SAVUNMA: Davalı vekili özetle; 30.06.2014 tarihinde kurulan, ağız ve diş sağlığı alanında muayenehane olarak hizmet veren müvekkili firmanın, her üçü de hekim olan 3 ortağı bulunduğunu, bu ortaklardan birinin de dava dışı 3.kişi …. olduğunu, bu şahsın aynı zamanda müvekkili şirketin imza yetkilisi ve yönetici müdürü olduğunu, davalı müvekkil şirketin ortaklarından olan “….’in davacı şirket yetkilisi …’ın akrabalık ilişki olduğunu, bu ilişkiden dolayı hileli işlemlerin yapıldığını, yüklü miktarda sermayenin zaman içerisinde kaybolduğunu, davalı şirketin hisselerinin ele geçirilmesi yönünde planlar yapıldığını, davacı müvekkil şirket yetkilisi …. tarafından davalı şirket yetkililerinin tehdit edildiğini, netice itibariyle dava dilekçesinde her ne kadar sıhhatli bir ticari ilişki varmış gibi lanse edilmişse de, bu hukuki ilişkinin en başından itibaren hileli ve sakat bir ticari ilişki olduğunu beyan ederek davanın reddine, yargılama giderleri ve ücreti vekâletin davacı yana tahmiline karar verilmesi talep edilmiştir.

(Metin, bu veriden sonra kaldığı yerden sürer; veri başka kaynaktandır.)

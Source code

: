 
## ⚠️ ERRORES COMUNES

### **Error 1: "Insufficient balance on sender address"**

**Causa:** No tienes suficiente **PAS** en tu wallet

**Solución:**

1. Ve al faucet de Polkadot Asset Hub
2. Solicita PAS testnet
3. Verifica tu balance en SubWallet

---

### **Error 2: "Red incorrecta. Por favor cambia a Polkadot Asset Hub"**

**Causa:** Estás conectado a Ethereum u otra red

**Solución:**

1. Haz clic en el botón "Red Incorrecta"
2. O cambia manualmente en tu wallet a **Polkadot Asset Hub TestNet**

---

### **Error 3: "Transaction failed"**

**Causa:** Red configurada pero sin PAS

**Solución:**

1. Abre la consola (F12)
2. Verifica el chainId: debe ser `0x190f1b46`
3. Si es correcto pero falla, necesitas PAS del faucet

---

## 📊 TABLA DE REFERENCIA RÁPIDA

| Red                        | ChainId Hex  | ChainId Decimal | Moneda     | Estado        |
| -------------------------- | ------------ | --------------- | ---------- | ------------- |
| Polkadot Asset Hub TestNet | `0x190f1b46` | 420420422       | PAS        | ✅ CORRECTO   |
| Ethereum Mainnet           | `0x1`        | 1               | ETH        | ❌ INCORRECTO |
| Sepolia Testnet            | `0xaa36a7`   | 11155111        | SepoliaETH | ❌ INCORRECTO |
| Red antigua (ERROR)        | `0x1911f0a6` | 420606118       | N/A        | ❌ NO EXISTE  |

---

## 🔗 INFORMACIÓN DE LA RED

DELİLLER: Bakırköy …ATM’nin … esas, K.çekmece ….Asliye Ceza Mahkemesinin …. esas sayılı dosya suretleri, ticaret sicil kayıtları, ihtarnameler, 19/09/2017 havale tarihli bilirkişi raporu ve tüm dosya kapsamı.
Tarafların karşılıklı talepleri ve savunmaları doğrultusunda, dosya, elektrik mühendisi, kamera görüntü ve ses uzmanı, makina mühendisi, inşaat mühendisi ile mali müşavirden oluşan bilirkişi heyetine tevdii edilmiş, bilirkişiler 19/09/2017 havale tarihli raporu dosyaya sunmuşlardır.
Bilirkişi heyet raporu bilimsel veri ve içeriğe sahip ve denetime elverişli bulunması sebebiyle hükme esas alınmıştır.
GEREKÇE:
Dava, faturalara dayalı alacağın tahsili talebinden ibarettir.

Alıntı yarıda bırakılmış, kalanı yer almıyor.